Kohl’s Corp. lowered its full-year forecast after a rocky third quarter, including misses on revenue and earnings per share.
In a Nutshell: CEO Michelle Gass said, “We are pleased to report that our business returned to growth during the third quarter, with a comparable sales increase of 0.4 percent. The quarter started off positive in August with another successful back-to-school season and ended strong in October.”
In a call to Wall Street analysts, Gass noted an acceleration of the retailer’s active business, continued strength in digital and improved performance in stores. Plus, the Amazon Returns partnership is now available in all stores nationwide for the holiday period, “which will drive additional traffic into our stores,” she added.
While Gass saw some progress on the company’s initiatives–it also has new launches slated for the fourth quarter in time for holiday sales, with some debuting last month–Wall Street wasn’t so thrilled with third-quarter results, especially because Kohl’s missed consensus estimates on both earnings per share and revenues for the three-month period.
In an early recap of results, Dana Telsey of Telsey Advisory Group noted that the department store chain’s EPS of 74 cents was “well below our in-line estimate of 86 cents as the company came up short on comp sales, gross margin and had elevated expenses as it prepares for the holiday season.”
The 0.4 percent comps was below the 9 percent consensus expectation. One plus Telsey noted was that inventory at the quarter-end was up 0.9 percent year-over-year, an improvement from the 2.4 percent increase in the second quarter of 2019.
Retail analyst Jessica Ramirez at Jane Hali & Associates said that while the retailer has a “great shopping experience” online and on its shopping app, the “in-store experience is not good.” The stores need an update, which could “lift the experience” in the physical channel, she added.
Net Sales: Total revenues for the quarter ended Nov. 2 dipped 0.06 percent to $4.625 million from $4.628 million. Revenues included a 0.3 percent slip in net sales to $4.36 million. Comparable sales rose 0.4 percent, but were down from the 2.5 percent gain in the year-ago quarter.
By category, men’s, accessories and footwear outperformed in the quarter, while home and children’s were in-line and women’s apparel–down 1 percent–was below the company average.
Gass told analysts that sales in its active category rose 7 percent compared with last year. “Active apparel sales increased at a high-single digit rate driven by strong performance from our three key national brands, Nike, Under Armour and Adidas, as well as additional relevant brands, including Champion,” Gass said, noting that active footwear returned to positive growth with solid results from Adidas, Under Armour, Vans and Asics.

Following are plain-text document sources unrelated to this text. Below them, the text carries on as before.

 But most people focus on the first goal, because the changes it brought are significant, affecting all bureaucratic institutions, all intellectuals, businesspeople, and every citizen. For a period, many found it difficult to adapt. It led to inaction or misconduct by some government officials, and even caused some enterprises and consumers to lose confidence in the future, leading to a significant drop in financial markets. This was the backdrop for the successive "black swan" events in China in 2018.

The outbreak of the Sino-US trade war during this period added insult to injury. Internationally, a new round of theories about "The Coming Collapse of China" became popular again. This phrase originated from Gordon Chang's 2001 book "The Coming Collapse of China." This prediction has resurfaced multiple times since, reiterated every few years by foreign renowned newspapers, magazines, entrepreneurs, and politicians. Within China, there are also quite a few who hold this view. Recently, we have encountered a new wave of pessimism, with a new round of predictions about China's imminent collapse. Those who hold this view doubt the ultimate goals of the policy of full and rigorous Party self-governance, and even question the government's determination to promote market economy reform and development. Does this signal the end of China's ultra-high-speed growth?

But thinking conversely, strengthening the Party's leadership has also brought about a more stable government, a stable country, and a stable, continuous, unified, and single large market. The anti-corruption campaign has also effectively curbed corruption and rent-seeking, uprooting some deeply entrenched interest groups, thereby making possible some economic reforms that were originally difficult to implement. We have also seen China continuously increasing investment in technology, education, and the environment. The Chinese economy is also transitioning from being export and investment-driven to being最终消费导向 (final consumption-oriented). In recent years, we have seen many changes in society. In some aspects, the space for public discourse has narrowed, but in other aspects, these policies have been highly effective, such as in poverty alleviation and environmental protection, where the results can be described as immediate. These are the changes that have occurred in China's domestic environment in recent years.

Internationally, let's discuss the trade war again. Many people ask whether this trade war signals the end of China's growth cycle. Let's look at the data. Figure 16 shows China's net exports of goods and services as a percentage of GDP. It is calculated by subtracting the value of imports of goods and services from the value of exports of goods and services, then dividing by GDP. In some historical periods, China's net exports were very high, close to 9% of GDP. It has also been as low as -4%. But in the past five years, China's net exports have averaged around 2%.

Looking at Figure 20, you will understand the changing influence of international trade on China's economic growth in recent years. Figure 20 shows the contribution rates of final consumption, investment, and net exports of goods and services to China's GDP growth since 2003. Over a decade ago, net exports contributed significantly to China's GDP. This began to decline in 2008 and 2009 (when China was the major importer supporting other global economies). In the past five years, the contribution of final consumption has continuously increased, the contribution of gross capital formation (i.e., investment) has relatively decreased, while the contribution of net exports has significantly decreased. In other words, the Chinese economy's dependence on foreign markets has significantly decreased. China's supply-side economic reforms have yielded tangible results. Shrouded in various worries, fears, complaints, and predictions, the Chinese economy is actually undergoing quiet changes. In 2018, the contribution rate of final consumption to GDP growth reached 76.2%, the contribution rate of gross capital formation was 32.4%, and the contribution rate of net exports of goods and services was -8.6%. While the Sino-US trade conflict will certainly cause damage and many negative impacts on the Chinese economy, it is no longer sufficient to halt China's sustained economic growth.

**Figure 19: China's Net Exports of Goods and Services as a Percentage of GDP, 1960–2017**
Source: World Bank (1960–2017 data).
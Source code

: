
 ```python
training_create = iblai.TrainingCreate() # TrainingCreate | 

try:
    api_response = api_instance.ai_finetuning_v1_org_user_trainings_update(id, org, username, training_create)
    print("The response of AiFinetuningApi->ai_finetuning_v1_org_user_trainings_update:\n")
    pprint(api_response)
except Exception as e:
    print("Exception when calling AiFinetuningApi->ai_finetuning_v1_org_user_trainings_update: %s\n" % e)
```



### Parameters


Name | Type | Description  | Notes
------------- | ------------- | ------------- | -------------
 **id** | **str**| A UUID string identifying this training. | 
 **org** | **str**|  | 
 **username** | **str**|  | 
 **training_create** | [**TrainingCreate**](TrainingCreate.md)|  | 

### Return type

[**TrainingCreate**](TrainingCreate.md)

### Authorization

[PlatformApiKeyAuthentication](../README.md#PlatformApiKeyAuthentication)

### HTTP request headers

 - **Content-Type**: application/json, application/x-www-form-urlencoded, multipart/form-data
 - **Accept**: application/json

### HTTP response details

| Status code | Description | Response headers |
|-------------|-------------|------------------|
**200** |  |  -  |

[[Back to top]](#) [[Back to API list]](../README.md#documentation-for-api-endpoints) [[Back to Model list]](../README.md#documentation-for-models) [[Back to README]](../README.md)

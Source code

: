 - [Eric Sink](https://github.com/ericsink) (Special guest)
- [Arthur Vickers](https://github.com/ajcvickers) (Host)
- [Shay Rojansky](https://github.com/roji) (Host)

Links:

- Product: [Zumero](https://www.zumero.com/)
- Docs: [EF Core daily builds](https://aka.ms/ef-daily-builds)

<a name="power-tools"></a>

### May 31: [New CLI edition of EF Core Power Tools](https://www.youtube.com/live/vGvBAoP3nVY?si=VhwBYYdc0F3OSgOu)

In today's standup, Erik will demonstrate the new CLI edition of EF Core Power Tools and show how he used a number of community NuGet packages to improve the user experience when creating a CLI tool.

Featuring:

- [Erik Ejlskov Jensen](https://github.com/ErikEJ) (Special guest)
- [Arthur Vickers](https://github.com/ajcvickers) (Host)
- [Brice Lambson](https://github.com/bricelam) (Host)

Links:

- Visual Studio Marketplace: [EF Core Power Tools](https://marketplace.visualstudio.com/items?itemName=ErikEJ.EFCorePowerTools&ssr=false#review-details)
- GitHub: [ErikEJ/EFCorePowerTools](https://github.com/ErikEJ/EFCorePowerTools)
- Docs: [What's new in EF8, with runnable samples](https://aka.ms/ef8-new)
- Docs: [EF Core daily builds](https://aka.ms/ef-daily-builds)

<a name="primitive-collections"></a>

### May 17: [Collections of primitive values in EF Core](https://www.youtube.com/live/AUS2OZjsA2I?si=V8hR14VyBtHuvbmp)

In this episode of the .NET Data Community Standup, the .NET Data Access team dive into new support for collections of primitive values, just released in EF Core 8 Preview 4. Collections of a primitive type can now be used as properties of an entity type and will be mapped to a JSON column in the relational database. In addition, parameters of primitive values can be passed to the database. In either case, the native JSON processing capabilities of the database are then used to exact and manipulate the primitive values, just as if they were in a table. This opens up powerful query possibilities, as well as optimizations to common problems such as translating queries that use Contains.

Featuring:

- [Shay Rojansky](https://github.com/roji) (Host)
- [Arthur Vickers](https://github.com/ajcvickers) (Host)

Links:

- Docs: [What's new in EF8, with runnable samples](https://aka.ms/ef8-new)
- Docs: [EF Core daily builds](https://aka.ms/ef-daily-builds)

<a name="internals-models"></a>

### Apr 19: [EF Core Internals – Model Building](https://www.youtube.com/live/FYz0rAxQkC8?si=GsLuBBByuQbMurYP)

In the men’s business, sales were strong in active and Big & Tall. In contrast, women’s saw strong performance in active and intimates, but results in casual apparel were mixed. Moves to strengthen the performance of the category include exiting the Dana Buchman brand and introducing Nine West and Elizabeth and James. Kohl’s also reflowed the layout of the women’s area in its stores, Gass said.
Kohl’s gross margin rate slipped slightly to 36.3 percent in the quarter, from 37 percent a year ago, and operating income fell 20.9 percent to $204 million from $258 million.
Christina Boni, vice president at credit ratings firm Moody’s Investors Service, said pricing investments to build market share, which gave comps a boost, were a “significant headwind” due to the decrease in operating income.
“Gross margins declined 67 basis points, given its sharper pricing and marketing to build momentum into the holiday season. Its strategic decision to protect its value position into holiday is expected to continue to depress its profitability,” Boni said.
Earnings: Net income fell 23.6 percent to $123 million, or 78 cents a diluted share, from $161 million, or 98 cents, a year ago. On an adjusted basis, diluted EPS was 74 cents for the third quarter.
Wall Street was expecting adjusted diluted EPS of 86 cents on revenues of $4.4 billion.
The company lowered guidance for fiscal 2019 and is now forecasting diluted EPS at between $4.75 to $4.95. That compares with prior guidance of $5.15 to $5.45. Wall Street’s consensus forecast was $5.19 on revenues of $18.99 billion.
CEO’s Take: According to Gass, “We enter the holiday period with momentum and are strategically increasing our investments to take advantage of the unique opportunity to fuel growth and customer acquisition. We believe that investing in the short-term will support our strategies to drive profitable growth over the long-term.”